The Executive Secretary of the National Labour Commission (NLC), Mr. Ofosu Asamoah has indicated that the Commission is currently unable to deliver on its mandate due to a lack of logistics.
Speaking at an Organised Labour Forum, dubbed ‘Industrial Dispute Resolution: The Law and Practice,’ Asamoah stated that the Commission has only two motorbikes, and two pickups of which only one is running.
He noted that the equipment’s have been in operation for about 15 years now.
“That is why the Commission is unable to deliver service within the three days, as required by the law, upon the receipt of any complaint.”
In addition to the lack of logistics, the Commission doesn’t have regional and district presence, unlike other commissions such the Forestry Commission and the Commission for Human Rights and Administrative Justice (CHRAJ), among others.
“Yet there is labour in every corner of this country but the NLC is restricted in its operations in Accra,” he said.
Asamoah said, this has led to loss of confidence in the Commission to deliver on its mandate, due to regular delays in cases brought before it.
From May, 2018 to July 2018, the Commission is reported to have received over 200 cases from all parts of the country.
From 2006 to 2016, the Commission had 8,100 cases of which 4,417, representing 54 percent, remains at various stages of settlement.

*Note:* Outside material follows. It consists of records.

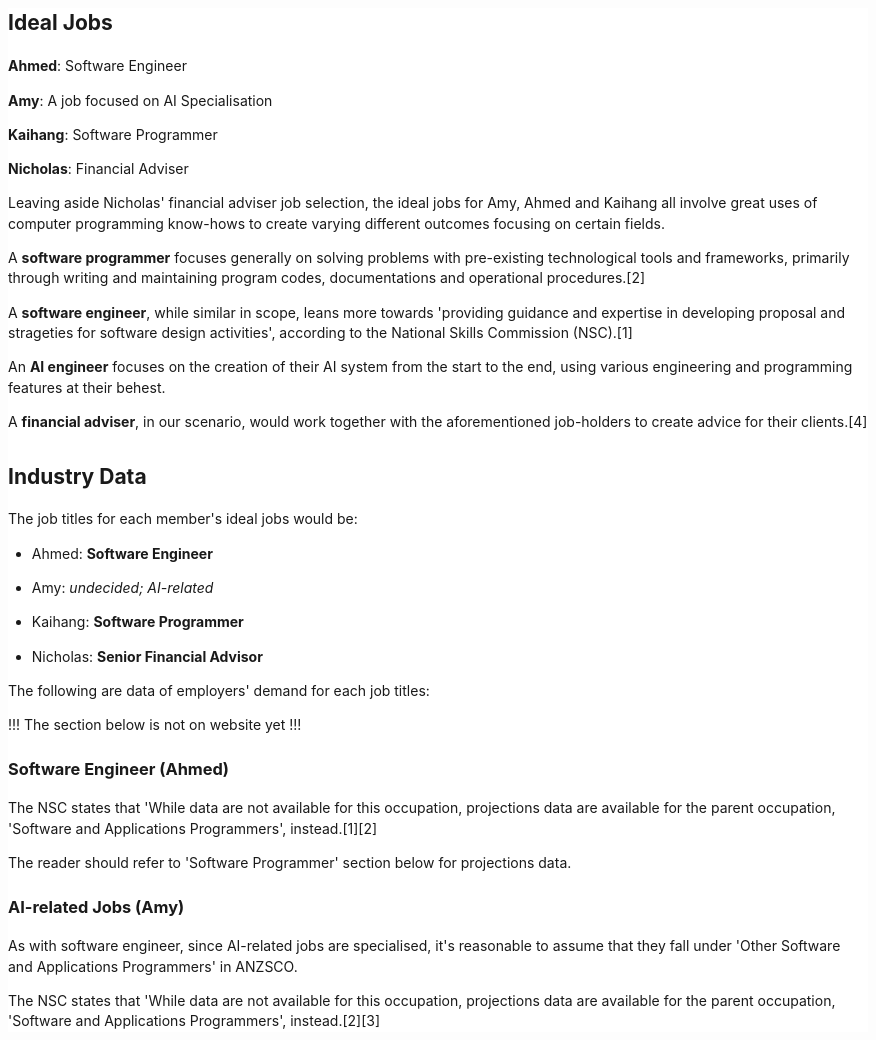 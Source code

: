 ## Ideal Jobs

**Ahmed**: Software Engineer

**Amy**: A job focused on AI Specialisation

**Kaihang**: Software Programmer

**Nicholas**: Financial Adviser

Leaving aside Nicholas' financial adviser job selection, the ideal jobs for Amy, Ahmed and Kaihang all involve great uses of computer programming know-hows to create varying different outcomes focusing on certain fields.

A **software programmer** focuses generally on solving problems with pre-existing technological tools and frameworks, primarily through writing and maintaining program codes, documentations and operational procedures.[2]

A **software engineer**, while similar in scope, leans more towards 'providing guidance and expertise in developing proposal and strageties for software design activities', according to the National Skills Commission (NSC).[1]

An **AI engineer** focuses on the creation of their AI system from the start to the end, using various engineering and programming features at their behest.

A **financial adviser**, in our scenario, would work together with the aforementioned job-holders to create advice for their clients.[4]

## Industry Data

The job titles for each member's ideal jobs would be:

- Ahmed: **Software Engineer**

- Amy: *undecided; AI-related*

- Kaihang: **Software Programmer**

- Nicholas: **Senior Financial Advisor**

The following are data of employers' demand for each job titles:

!!! The section below is not on website yet !!!

### Software Engineer (Ahmed)

The NSC states that 'While data are not available for this occupation, projections data are available for the parent occupation, 'Software and Applications Programmers', instead.[1][2]

The reader should refer to 'Software Programmer' section below for projections data.

### AI-related Jobs (Amy)

As with software engineer, since AI-related jobs are specialised, it's reasonable to assume that they fall under 'Other Software and Applications Programmers' in ANZSCO.

The NSC states that 'While data are not available for this occupation, projections data are available for the parent occupation, 'Software and Applications Programmers', instead.[2][3]
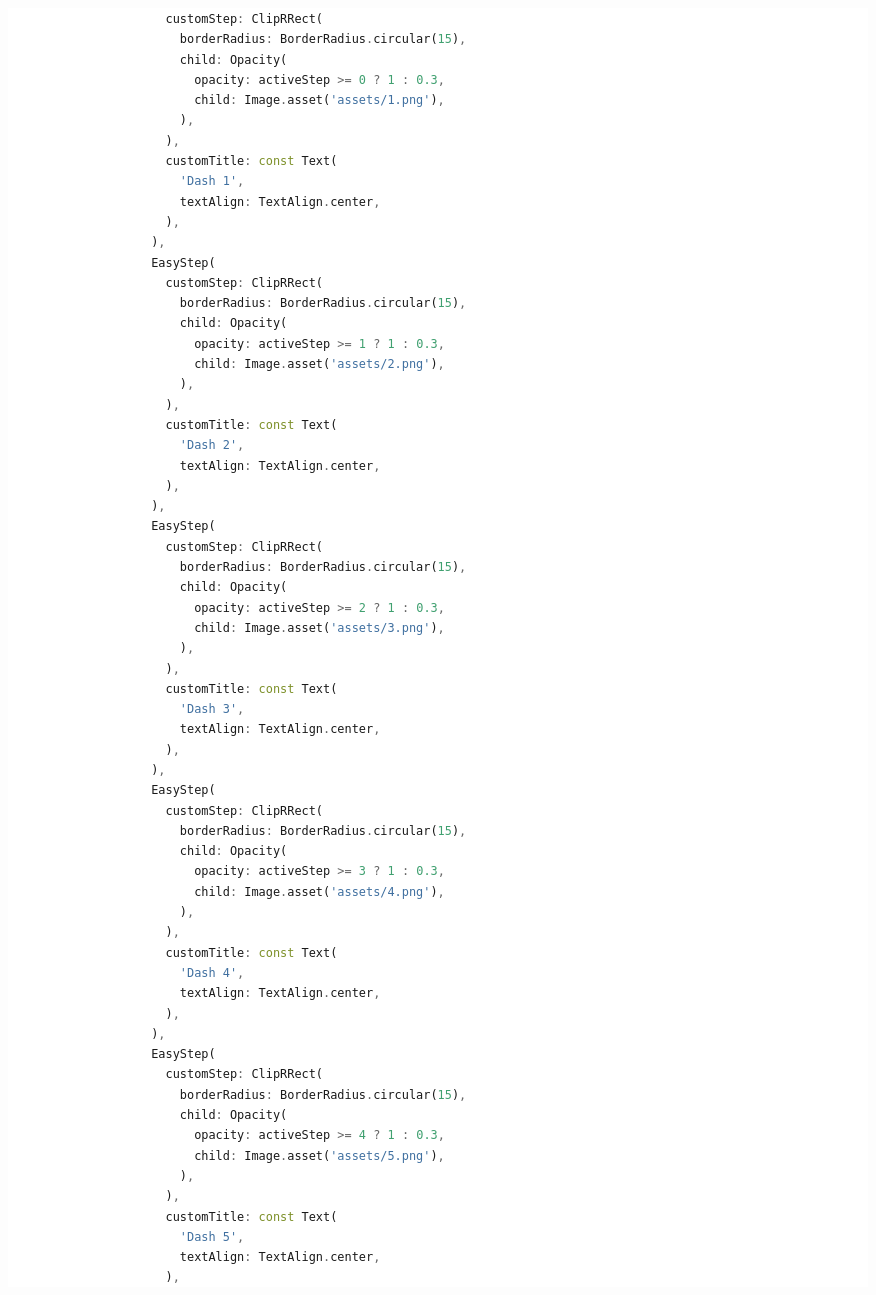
 ```dart
                      customStep: ClipRRect(
                        borderRadius: BorderRadius.circular(15),
                        child: Opacity(
                          opacity: activeStep >= 0 ? 1 : 0.3,
                          child: Image.asset('assets/1.png'),
                        ),
                      ),
                      customTitle: const Text(
                        'Dash 1',
                        textAlign: TextAlign.center,
                      ),
                    ),
                    EasyStep(
                      customStep: ClipRRect(
                        borderRadius: BorderRadius.circular(15),
                        child: Opacity(
                          opacity: activeStep >= 1 ? 1 : 0.3,
                          child: Image.asset('assets/2.png'),
                        ),
                      ),
                      customTitle: const Text(
                        'Dash 2',
                        textAlign: TextAlign.center,
                      ),
                    ),
                    EasyStep(
                      customStep: ClipRRect(
                        borderRadius: BorderRadius.circular(15),
                        child: Opacity(
                          opacity: activeStep >= 2 ? 1 : 0.3,
                          child: Image.asset('assets/3.png'),
                        ),
                      ),
                      customTitle: const Text(
                        'Dash 3',
                        textAlign: TextAlign.center,
                      ),
                    ),
                    EasyStep(
                      customStep: ClipRRect(
                        borderRadius: BorderRadius.circular(15),
                        child: Opacity(
                          opacity: activeStep >= 3 ? 1 : 0.3,
                          child: Image.asset('assets/4.png'),
                        ),
                      ),
                      customTitle: const Text(
                        'Dash 4',
                        textAlign: TextAlign.center,
                      ),
                    ),
                    EasyStep(
                      customStep: ClipRRect(
                        borderRadius: BorderRadius.circular(15),
                        child: Opacity(
                          opacity: activeStep >= 4 ? 1 : 0.3,
                          child: Image.asset('assets/5.png'),
                        ),
                      ),
                      customTitle: const Text(
                        'Dash 5',
                        textAlign: TextAlign.center,
                      ),
``` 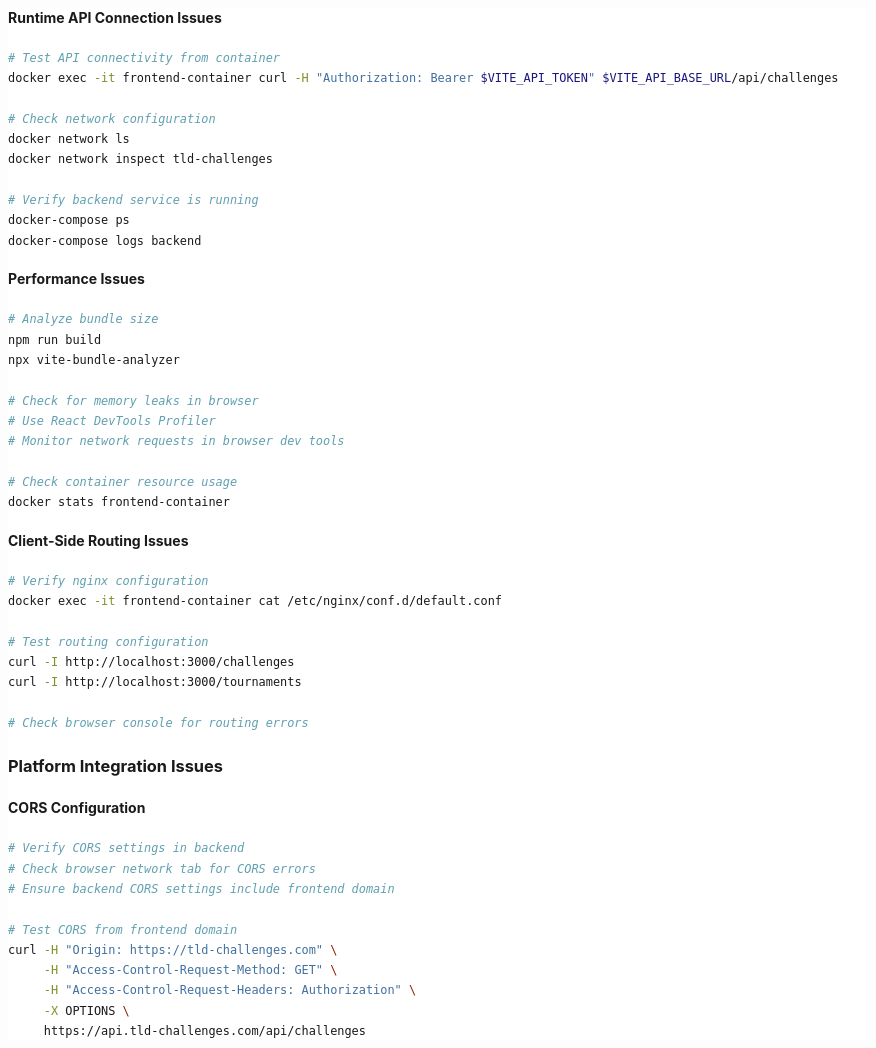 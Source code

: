 #### Runtime API Connection Issues
```bash
# Test API connectivity from container
docker exec -it frontend-container curl -H "Authorization: Bearer $VITE_API_TOKEN" $VITE_API_BASE_URL/api/challenges

# Check network configuration
docker network ls
docker network inspect tld-challenges

# Verify backend service is running
docker-compose ps
docker-compose logs backend
```

#### Performance Issues
```bash
# Analyze bundle size
npm run build
npx vite-bundle-analyzer

# Check for memory leaks in browser
# Use React DevTools Profiler
# Monitor network requests in browser dev tools

# Check container resource usage
docker stats frontend-container
```

#### Client-Side Routing Issues
```bash
# Verify nginx configuration
docker exec -it frontend-container cat /etc/nginx/conf.d/default.conf

# Test routing configuration
curl -I http://localhost:3000/challenges
curl -I http://localhost:3000/tournaments

# Check browser console for routing errors
```

### Platform Integration Issues

#### CORS Configuration
```bash
# Verify CORS settings in backend
# Check browser network tab for CORS errors
# Ensure backend CORS settings include frontend domain

# Test CORS from frontend domain
curl -H "Origin: https://tld-challenges.com" \
     -H "Access-Control-Request-Method: GET" \
     -H "Access-Control-Request-Headers: Authorization" \
     -X OPTIONS \
     https://api.tld-challenges.com/api/challenges
```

The delay has also been attributed to a lack of human resources, where currently, the Commission has a single lawyer for all its legal issues.
This, Asamoah noted, as a huge impediment to the work of the Commission.
The NLC, established by Act 651(2003) is expected to facilitate the settlement of industrial disputes, as well as investigate labour-related complaints, in particular unfair labour practices and take such steps as it considers necessary to prevent labour disputes.
The Commission is to maintain a database of qualified persons to serve as mediators and arbitrators, and promote effective cooperation between labour and management.